Posted by Bob Warfield on February 18, 2016

262_1

I just read a post on the KissMetrics Blog by Cody Lister entitled, “More Trial Users is Not the Answer For Your Startup’s Growth.”  It’s not a terrible post.  In fact, some aspects are pretty decent.  Lister basically wants startups to focus on better engagement and the onboarding experience and less on just running as many people as possible through the trial process.  He wants you to be sure you’ve got product market fit before you try to scale out with as many trials as possible.  I have no problem with the latter, BTW, but it is unrelated to the areas I do have a problem with.

Unfortunately, perhaps due to the act of trying to make the point as persuasively as possible, he strays into at least one area where I think his advice is dead wrong.  It’s way too Black and White, and whenever someone gives me a Black and White answer, I instinctively look for the exceptions to the rule.  Let’s put aside that in fact more free trials will help you to grow, it simply may not be the optimal thing for you to be focused on right now (or it may be, it all depends).

Instead, let’s drill down on the area that really got me thinking it was bad advice from a marketer who should know better.  Lister states:

Eliminate Or Reduce Free Trials

What if one day, your team just decided to shut down your free trial accounts that were past 14 days since their sign up date? Would you suddenly go out of business?

No, you’d save money from server costs and force people to make a decision.

It’s only when your free trials run out that you know whether the end user found your product worth paying for.

You need to figure out how to improve the engagement of your existing trial users to convert them to paid users.

ConvertKit and Edgar, which today generate millions of ARR, never offered free trials.

I often come across startups that give away free trials for 30 to 60 days. I just don’t get it.

I could not disagree more with his advice to eliminate or limit free trials to 14-days.  He states it as an absolute to the point that, “he just doesn’t get” why anyone would be stupid enough to offer a 30 or 60 day trial.

He gives only two odd exceptions to his rule:

  • A B2B SaaS offering costing more than $200 a month.  No explanation whatsoever why the arbitrary figure of $200 was chosen.
  • An offering where personal data had to be entered and value received increases proportionally to the amount of data entered.  He argues this creates switching costs, which is worthwhile, but actually misses the point.  What he misses is not only does it create switching costs, but the more data in services like DropBox, the more likely the user is to experience the “Aha” moment that closes the sale.  Switching costs come later, after the user is satisfied and someone else wants to woo them away.

Let’s dig into it with a couple of real world examples that I think will help explain the real reasons why you need to think about your Free Trial in terms of the user experience and not in terms of arbitrary advice from marketers.

Ironically, one of the reasons I tried but did not adopt KissMetrics (the very blog where this is posted) was because I could not tell within 14 days whether it would deliver value.

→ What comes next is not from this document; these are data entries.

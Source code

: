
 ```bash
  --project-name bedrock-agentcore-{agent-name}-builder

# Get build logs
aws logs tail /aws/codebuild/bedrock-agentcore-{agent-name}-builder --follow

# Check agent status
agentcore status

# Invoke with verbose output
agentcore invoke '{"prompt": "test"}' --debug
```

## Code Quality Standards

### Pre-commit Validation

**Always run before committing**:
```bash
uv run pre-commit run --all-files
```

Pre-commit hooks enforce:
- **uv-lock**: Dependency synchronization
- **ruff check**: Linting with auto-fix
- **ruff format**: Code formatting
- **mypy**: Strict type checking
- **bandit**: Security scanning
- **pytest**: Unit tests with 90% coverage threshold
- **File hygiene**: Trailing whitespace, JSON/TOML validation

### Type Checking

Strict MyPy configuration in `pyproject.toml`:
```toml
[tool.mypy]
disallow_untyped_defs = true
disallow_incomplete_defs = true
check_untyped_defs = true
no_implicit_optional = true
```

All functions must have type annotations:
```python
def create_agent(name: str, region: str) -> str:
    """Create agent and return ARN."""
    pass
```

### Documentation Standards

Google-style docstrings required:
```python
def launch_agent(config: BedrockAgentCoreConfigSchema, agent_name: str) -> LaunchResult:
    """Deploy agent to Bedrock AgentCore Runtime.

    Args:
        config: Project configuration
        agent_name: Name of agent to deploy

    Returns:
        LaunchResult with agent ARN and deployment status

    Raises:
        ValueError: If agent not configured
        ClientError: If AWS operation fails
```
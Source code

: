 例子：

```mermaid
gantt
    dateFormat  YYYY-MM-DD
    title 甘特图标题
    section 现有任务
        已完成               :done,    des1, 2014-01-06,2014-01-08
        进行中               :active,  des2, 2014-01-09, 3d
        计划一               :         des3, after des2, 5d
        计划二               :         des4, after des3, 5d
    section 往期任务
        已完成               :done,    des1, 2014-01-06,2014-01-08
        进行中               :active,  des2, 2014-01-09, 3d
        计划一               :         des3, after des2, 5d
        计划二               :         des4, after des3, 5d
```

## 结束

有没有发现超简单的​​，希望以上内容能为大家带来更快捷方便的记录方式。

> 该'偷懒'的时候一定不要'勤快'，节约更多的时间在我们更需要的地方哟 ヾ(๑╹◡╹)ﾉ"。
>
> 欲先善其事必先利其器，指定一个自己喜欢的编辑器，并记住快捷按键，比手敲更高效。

In fact, KissMetrics is a wonderful illustration of the problem with this one-size-fits-all advice.

It’s biggest benefit is a better understanding of your sales funnel. So ask yourself, “How far does a user travel in the funnel in 14 days?” Further, how much of the 14 days is needed to get things set up and to accumulate enough people travelling through the funnel to make things even interesting?

You can now see where I’m going.  It might very easily take more than 14 days to get to that “Aha” moment where I see the value in a product like KissMetrics and I’m ready to pay up for it.  In fact, for my company, it really was longer than 14 days.  This was exacerbated by various aspects of the KissMetrics user experience.  It took the service time to accumulate enough data points to show me any funnel reports.  It took me time to understand the service well enough to get my funnels set up properly.  And it took time given my web site’s traffic to accumulate enough data points to see any kind of picture clearly.  BTW, it’s no small web site, I get 2 million uniques a year.  Pretty good for a small business.

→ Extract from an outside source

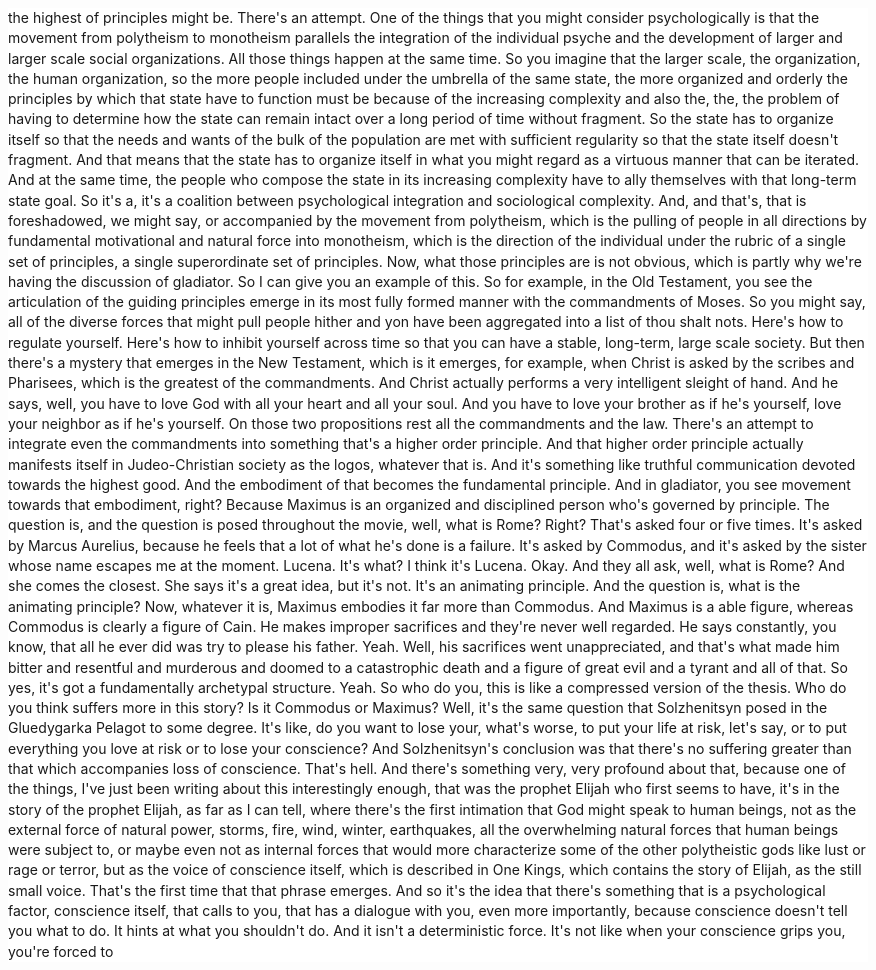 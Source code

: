 the highest of principles might be. There's an attempt. One of the things that you might consider psychologically is that the movement from polytheism to monotheism parallels the integration of the individual psyche and the development of larger and larger scale social organizations. All those things happen at the same time. So you imagine that the larger scale, the organization, the human organization, so the more people included under the umbrella of the same state, the more organized and orderly the principles by which that state have to function must be because of the increasing complexity and also the, the, the problem of having to determine how the state can remain intact over a long period of time without fragment. So the state has to organize itself so that the needs and wants of the bulk of the population are met with sufficient regularity so that the state itself doesn't fragment. And that means that the state has to organize itself in what you might regard as a virtuous manner that can be iterated. And at the same time, the people who compose the state in its increasing complexity have to ally themselves with that long-term state goal. So it's a, it's a coalition between psychological integration and sociological complexity. And, and that's, that is foreshadowed, we might say, or accompanied by the movement from polytheism, which is the pulling of people in all directions by fundamental motivational and natural force into monotheism, which is the direction of the individual under the rubric of a single set of principles, a single superordinate set of principles. Now, what those principles are is not obvious, which is partly why we're having the discussion of gladiator. So I can give you an example of this. So for example, in the Old Testament, you see the articulation of the guiding principles emerge in its most fully formed manner with the commandments of Moses. So you might say, all of the diverse forces that might pull people hither and yon have been aggregated into a list of thou shalt nots. Here's how to regulate yourself. Here's how to inhibit yourself across time so that you can have a stable, long-term, large scale society. But then there's a mystery that emerges in the New Testament, which is it emerges, for example, when Christ is asked by the scribes and Pharisees, which is the greatest of the commandments. And Christ actually performs a very intelligent sleight of hand. And he says, well, you have to love God with all your heart and all your soul. And you have to love your brother as if he's yourself, love your neighbor as if he's yourself. On those two propositions rest all the commandments and the law. There's an attempt to integrate even the commandments into something that's a higher order principle. And that higher order principle actually manifests itself in Judeo-Christian society as the logos, whatever that is. And it's something like truthful communication devoted towards the highest good. And the embodiment of that becomes the fundamental principle. And in gladiator, you see movement towards that embodiment, right? Because Maximus is an organized and disciplined person who's governed by principle. The question is, and the question is posed throughout the movie, well, what is Rome? Right? That's asked four or five times. It's asked by Marcus Aurelius, because he feels that a lot of what he's done is a failure. It's asked by Commodus, and it's asked by the sister whose name escapes me at the moment. Lucena. It's what? I think it's Lucena. Okay. And they all ask, well, what is Rome? And she comes the closest. She says it's a great idea, but it's not. It's an animating principle. And the question is, what is the animating principle? Now, whatever it is, Maximus embodies it far more than Commodus. And Maximus is a able figure, whereas Commodus is clearly a figure of Cain. He makes improper sacrifices and they're never well regarded. He says constantly, you know, that all he ever did was try to please his father. Yeah. Well, his sacrifices went unappreciated, and that's what made him bitter and resentful and murderous and doomed to a catastrophic death and a figure of great evil and a tyrant and all of that. So yes, it's got a fundamentally archetypal structure. Yeah. So who do you, this is like a compressed version of the thesis. Who do you think suffers more in this story? Is it Commodus or Maximus? Well, it's the same question that Solzhenitsyn posed in the Gluedygarka Pelagot to some degree. It's like, do you want to lose your, what's worse, to put your life at risk, let's say, or to put everything you love at risk or to lose your conscience? And Solzhenitsyn's conclusion was that there's no suffering greater than that which accompanies loss of conscience. That's hell. And there's something very, very profound about that, because one of the things, I've just been writing about this interestingly enough, that was the prophet Elijah who first seems to have, it's in the story of the prophet Elijah, as far as I can tell, where there's the first intimation that God might speak to human beings, not as the external force of natural power, storms, fire, wind, winter, earthquakes, all the overwhelming natural forces that human beings were subject to, or maybe even not as internal forces that would more characterize some of the other polytheistic gods like lust or rage or terror, but as the voice of conscience itself, which is described in One Kings, which contains the story of Elijah, as the still small voice. That's the first time that that phrase emerges. And so it's the idea that there's something that is a psychological factor, conscience itself, that calls to you, that has a dialogue with you, even more importantly, because conscience doesn't tell you what to do. It hints at what you shouldn't do. And it isn't a deterministic force. It's not like when your conscience grips you, you're forced to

I believe 30 days would’ve worked nicely for my case, but alas, I only had a 14-day trial to work with.  So I moved on.

Let’s try another recent personal example: Drip, the marketing automation app.  I wrote about my experience with them recently.  They had a 21-day trial.  During that time I was trying to:

  • Learn a complex new application
  • Tie in my mature and complex email best practices
  • Develop a new lead nurturing automation campaign far enough to evaluate the product

I felt it was reasonable that my “Aha” moments for Drip would include:

  1. Verifying it could do what my existing provider, Mailchimp, was already doing for my business.
  2. Verify that it could so something that Mailchimp couldn’t via its increased automation features. After all, Drip was going to be more expensive–it should show me some magic relative to Mailchimp during the trial.

As I documented in my write up, I was unable to accomplish these tasks within 14-days despite trying like crazy to get them done.  I had a mixture of problems ranging from product bugs to unclear UX to my own stupid noobie user mistakes.  I could not even get my email newsletter out, despite trying hard for 2 weeks running, so I couldn’t even verify Drip worked as well as Mailchimp, let alone see the impact of its new features.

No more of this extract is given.